Oil And Gas Students Must Seek Technological Transfer

15.04.2011 LISTEN
By Nana Konadu Agyeman - Daily Graphic

A Petroleum expert, Mr Albert Longdon-Nyewan, has advised students pursuing oil and gas programmes in tertiary institutions in the country not to focus their attention on completing their courses only to get high-paying jobs in the oil industry.

Rather, he urged students and others already on the field to aim at acquiring the requisite technological transfer, knowledge and skills from foreign experts in the industry.

That, he said, would enable them as indigenous people to gain the necessary experiences and capacity to take advantage of any opportunities to play major responsible roles in the industry in the near future.

“Though we need to be paid the right salaries, according to the international standard, we should concentrate more on acquiring the technological transfer, knowledge and skills to enable us to take over from foreign partners in the future”, he advised.

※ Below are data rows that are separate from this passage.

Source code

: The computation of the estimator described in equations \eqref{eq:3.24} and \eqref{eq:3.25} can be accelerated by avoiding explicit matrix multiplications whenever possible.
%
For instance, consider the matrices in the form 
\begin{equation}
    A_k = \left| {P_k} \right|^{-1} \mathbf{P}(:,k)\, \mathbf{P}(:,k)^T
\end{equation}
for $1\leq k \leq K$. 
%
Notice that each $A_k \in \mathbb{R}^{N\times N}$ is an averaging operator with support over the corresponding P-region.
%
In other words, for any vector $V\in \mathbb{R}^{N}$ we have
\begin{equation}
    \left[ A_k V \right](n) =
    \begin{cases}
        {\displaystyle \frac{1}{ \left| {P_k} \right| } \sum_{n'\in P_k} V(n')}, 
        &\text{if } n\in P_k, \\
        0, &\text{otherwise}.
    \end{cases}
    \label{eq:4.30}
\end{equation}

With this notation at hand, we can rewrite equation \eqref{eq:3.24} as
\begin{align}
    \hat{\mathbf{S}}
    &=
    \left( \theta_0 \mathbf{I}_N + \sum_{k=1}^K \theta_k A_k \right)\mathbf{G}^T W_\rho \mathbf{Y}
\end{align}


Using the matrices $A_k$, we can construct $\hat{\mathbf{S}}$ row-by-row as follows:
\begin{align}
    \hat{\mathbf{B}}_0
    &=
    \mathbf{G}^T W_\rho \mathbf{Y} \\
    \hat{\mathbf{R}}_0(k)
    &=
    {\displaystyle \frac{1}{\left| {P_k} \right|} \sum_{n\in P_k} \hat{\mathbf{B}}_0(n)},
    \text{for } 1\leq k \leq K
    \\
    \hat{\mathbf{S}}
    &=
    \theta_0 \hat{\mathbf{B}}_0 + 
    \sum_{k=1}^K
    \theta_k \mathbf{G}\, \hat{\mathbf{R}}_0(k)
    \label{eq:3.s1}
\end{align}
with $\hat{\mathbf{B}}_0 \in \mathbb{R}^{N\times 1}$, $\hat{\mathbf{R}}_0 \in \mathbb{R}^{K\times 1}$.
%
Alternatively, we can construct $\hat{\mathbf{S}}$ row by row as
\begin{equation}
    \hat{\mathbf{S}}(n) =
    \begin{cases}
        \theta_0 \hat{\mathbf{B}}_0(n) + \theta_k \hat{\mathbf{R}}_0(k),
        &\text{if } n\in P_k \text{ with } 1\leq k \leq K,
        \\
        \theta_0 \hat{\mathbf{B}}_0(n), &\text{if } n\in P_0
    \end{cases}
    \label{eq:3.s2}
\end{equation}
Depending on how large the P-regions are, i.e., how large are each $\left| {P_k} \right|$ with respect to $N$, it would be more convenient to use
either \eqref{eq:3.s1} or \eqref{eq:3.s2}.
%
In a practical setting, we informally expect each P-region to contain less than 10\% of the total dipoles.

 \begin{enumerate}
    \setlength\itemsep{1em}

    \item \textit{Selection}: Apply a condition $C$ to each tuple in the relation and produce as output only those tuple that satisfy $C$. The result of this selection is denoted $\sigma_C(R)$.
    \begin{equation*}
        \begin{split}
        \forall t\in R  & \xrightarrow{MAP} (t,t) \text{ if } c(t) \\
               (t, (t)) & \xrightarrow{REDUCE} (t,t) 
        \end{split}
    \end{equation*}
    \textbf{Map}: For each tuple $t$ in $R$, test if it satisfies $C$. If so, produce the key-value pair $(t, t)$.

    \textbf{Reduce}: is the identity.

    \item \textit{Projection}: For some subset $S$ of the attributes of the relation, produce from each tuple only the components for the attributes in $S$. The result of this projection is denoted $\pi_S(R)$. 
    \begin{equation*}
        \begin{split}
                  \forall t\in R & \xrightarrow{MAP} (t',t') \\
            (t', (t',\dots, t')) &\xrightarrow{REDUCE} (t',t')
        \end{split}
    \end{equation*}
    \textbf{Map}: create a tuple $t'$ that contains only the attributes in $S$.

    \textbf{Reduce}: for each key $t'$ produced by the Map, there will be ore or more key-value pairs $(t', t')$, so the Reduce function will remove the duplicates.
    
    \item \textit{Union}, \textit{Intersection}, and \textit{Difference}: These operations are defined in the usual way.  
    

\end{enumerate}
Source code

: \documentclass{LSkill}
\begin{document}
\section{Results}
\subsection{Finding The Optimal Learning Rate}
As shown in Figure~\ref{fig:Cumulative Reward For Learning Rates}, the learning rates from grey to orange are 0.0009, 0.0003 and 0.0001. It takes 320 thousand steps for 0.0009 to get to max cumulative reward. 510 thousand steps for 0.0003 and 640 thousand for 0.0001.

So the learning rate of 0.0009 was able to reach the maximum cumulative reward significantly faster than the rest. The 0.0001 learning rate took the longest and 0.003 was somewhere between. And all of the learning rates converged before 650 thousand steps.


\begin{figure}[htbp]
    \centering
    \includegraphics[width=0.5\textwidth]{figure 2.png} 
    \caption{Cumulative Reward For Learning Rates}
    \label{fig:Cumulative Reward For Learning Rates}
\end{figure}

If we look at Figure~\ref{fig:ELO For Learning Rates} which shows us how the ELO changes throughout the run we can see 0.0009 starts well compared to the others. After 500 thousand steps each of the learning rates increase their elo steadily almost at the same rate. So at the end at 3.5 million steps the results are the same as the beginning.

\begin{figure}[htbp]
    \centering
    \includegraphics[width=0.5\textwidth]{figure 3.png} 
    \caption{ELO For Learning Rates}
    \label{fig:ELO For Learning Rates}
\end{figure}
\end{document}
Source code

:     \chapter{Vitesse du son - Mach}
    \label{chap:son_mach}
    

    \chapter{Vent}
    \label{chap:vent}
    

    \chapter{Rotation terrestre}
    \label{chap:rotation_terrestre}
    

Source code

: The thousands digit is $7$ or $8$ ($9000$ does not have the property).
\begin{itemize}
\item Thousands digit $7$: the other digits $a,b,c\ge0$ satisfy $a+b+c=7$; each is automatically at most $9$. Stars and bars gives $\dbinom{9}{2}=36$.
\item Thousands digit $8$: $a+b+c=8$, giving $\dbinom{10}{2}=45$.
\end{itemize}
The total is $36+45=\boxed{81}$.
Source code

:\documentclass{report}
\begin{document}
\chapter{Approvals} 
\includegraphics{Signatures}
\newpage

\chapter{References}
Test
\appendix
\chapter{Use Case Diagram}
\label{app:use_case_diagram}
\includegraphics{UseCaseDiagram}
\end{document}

Mr Longdon-Nyewan, a Petroleum Engineer with the Ghana National Petroleum Company, said “the only way to ensure that local content in the oil and gas industry is first for our youth to get the needed training while in school and getting the knowledge and skills on the field to be prepared for any future opportunities”.

He was speaking on “Recent British Petroleum (BP) Oil Spillage in the USA and how Ghana could avert such disaster” at an oil and gas forum in Koforidua.

The event, organised and hosted by the All Nations University College (ANUC), brought together both local and international experts in the oil and gas industry to discuss ways Ghana could benefit from the industry and how preventive measures could be put in place to forestall any possible future oil spillage.

As an emerging industry in the country, the petroleum engineer said, the oil industry could offer many Ghanaians employment opportunities to develop themselves and raise their living standards.

Besides, he said for the country to prevent the challenges plaguing other oil-producing African countries, where the indigenous were only offered most of the menial jobs while the lucrative ones were available to only foreigners, Ghanaians must desire to train themselves thoroughly in every area of the industry.